◆ How to complete this task ◆
Across the listing below, work out how many lines include the word "with". Give the number alone.

Data for review Start Marker

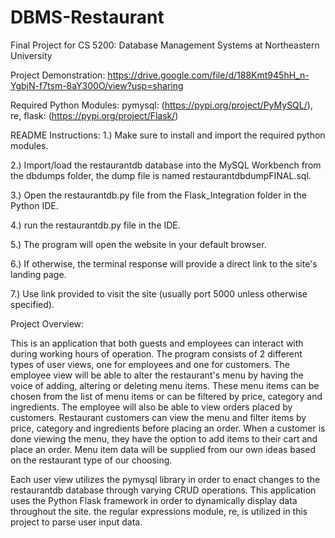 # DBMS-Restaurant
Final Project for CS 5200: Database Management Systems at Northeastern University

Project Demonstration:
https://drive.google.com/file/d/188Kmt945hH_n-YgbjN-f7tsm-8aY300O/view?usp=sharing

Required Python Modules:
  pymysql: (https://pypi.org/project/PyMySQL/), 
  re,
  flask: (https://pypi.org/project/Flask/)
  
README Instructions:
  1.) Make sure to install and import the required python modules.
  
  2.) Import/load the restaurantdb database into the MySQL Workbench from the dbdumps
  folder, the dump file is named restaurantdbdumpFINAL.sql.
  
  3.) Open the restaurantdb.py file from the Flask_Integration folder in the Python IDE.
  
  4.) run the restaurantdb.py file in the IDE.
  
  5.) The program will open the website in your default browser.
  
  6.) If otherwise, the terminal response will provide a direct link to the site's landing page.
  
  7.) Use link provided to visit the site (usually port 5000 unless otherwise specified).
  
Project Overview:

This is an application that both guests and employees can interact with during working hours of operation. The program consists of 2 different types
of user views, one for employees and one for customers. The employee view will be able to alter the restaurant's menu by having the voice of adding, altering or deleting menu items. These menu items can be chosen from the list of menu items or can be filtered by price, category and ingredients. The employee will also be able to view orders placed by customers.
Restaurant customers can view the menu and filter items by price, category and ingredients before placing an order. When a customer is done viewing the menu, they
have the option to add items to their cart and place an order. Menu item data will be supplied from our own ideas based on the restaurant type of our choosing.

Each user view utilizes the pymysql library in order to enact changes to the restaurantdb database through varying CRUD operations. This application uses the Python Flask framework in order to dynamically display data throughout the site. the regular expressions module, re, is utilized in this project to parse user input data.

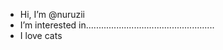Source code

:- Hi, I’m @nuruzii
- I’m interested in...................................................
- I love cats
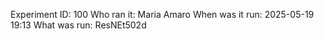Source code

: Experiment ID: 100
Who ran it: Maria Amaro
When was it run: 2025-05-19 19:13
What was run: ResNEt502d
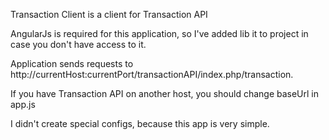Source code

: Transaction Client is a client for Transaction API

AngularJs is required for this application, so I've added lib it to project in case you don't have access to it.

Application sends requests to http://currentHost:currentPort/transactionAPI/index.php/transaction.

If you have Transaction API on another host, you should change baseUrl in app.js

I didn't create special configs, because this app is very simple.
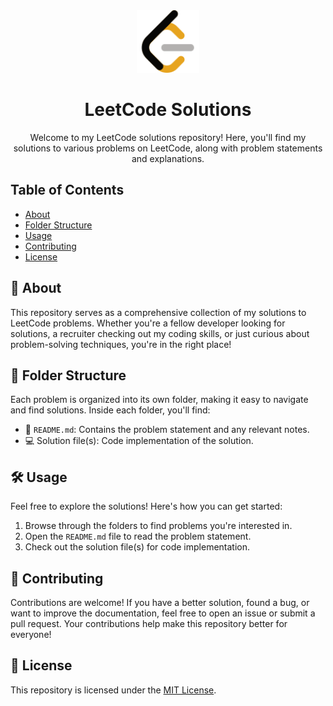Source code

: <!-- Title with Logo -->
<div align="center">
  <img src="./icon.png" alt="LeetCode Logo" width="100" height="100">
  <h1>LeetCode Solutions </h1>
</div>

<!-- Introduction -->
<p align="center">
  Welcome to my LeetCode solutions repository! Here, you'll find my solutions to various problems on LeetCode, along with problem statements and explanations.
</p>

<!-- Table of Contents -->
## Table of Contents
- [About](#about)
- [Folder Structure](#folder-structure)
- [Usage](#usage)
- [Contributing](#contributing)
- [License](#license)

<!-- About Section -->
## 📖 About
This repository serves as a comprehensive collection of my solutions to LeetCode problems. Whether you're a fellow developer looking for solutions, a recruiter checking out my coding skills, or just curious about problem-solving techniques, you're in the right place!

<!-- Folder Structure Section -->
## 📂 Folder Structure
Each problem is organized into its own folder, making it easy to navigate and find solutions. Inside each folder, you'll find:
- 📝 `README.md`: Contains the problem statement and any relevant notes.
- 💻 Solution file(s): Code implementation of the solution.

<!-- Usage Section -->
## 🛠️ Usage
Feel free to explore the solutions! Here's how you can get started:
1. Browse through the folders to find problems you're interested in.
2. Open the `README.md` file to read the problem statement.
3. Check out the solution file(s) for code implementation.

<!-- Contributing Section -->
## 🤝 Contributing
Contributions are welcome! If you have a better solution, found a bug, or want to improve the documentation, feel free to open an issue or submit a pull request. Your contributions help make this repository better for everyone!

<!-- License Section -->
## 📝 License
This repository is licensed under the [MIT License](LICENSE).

Data for review End Marker
Data for review Start Marker

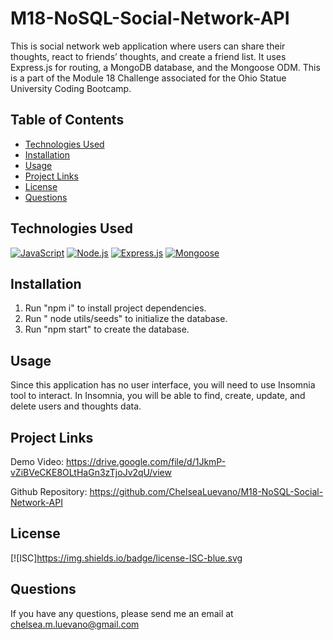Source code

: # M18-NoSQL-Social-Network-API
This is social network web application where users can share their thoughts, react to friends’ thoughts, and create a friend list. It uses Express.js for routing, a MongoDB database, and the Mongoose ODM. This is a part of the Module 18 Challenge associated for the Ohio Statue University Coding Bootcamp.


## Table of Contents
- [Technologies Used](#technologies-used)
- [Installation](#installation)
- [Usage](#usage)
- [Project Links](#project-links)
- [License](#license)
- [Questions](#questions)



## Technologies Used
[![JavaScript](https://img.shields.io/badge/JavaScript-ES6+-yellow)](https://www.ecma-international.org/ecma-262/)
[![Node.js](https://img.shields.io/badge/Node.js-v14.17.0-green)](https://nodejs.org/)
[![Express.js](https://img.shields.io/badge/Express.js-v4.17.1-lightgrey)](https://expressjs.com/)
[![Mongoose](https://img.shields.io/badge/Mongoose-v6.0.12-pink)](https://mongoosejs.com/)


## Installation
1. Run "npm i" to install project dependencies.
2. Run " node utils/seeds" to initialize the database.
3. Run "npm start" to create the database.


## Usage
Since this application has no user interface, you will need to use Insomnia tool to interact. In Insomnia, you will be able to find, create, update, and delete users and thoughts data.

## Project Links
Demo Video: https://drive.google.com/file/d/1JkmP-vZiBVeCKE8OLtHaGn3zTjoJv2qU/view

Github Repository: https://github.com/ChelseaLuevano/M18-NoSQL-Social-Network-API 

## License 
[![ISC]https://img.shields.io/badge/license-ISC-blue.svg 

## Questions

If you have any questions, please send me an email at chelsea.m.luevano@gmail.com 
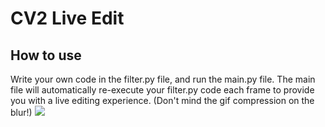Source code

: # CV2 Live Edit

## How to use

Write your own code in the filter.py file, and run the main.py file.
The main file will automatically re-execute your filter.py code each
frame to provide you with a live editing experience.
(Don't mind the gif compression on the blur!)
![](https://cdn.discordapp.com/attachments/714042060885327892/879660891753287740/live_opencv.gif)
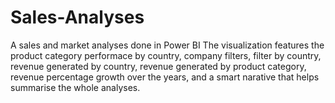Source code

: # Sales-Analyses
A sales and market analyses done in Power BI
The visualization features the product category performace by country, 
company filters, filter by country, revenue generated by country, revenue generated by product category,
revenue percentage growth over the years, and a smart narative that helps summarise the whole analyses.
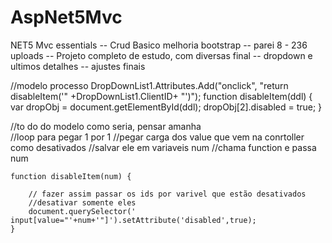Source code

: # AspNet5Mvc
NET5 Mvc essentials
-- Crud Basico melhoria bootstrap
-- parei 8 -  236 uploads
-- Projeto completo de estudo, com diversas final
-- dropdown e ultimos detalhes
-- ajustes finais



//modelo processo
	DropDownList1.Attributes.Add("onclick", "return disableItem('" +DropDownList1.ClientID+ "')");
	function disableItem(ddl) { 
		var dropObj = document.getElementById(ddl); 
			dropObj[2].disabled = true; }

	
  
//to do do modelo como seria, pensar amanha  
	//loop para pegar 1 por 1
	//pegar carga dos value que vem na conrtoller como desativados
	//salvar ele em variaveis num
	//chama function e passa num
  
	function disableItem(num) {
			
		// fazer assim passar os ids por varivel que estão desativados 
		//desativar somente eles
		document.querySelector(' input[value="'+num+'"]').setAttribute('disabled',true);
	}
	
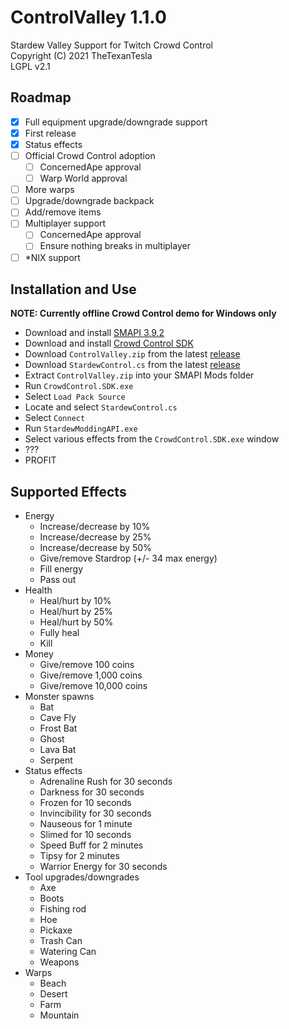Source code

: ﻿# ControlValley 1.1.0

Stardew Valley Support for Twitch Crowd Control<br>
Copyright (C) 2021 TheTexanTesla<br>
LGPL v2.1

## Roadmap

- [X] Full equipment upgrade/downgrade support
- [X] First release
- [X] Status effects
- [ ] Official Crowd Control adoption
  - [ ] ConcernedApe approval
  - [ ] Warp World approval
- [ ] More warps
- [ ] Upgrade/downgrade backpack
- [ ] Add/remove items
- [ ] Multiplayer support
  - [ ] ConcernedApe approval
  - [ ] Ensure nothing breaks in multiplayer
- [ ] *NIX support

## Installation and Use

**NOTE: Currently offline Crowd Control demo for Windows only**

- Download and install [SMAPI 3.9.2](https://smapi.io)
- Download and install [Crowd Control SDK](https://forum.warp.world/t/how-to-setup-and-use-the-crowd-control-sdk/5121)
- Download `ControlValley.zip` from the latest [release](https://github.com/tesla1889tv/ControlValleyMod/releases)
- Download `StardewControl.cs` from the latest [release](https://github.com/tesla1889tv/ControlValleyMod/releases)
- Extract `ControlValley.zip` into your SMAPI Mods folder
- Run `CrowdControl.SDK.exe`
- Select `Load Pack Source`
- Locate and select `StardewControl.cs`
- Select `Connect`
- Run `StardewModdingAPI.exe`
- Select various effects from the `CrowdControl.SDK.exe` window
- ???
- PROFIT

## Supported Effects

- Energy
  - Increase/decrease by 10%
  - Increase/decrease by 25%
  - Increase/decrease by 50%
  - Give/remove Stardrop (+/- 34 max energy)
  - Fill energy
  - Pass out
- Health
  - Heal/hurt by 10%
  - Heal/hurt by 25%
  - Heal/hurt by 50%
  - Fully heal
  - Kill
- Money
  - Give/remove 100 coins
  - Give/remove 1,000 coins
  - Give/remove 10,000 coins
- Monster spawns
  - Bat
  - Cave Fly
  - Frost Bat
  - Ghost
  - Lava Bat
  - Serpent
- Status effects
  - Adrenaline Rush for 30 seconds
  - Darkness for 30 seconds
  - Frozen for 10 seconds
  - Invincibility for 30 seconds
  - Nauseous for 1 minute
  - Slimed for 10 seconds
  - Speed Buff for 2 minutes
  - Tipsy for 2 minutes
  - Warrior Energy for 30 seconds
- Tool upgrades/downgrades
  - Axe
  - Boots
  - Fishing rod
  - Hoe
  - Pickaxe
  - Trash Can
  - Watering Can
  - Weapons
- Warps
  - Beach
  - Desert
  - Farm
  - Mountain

Data for review End Marker
Data for review Start Marker

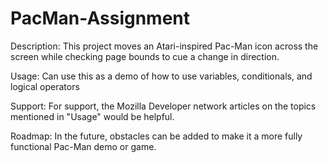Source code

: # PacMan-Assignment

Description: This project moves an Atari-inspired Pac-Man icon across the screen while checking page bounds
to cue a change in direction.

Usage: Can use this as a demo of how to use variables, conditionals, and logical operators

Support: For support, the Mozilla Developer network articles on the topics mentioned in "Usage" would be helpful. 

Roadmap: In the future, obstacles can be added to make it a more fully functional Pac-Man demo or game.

Data for review End Marker

◆ Task solution ◆
4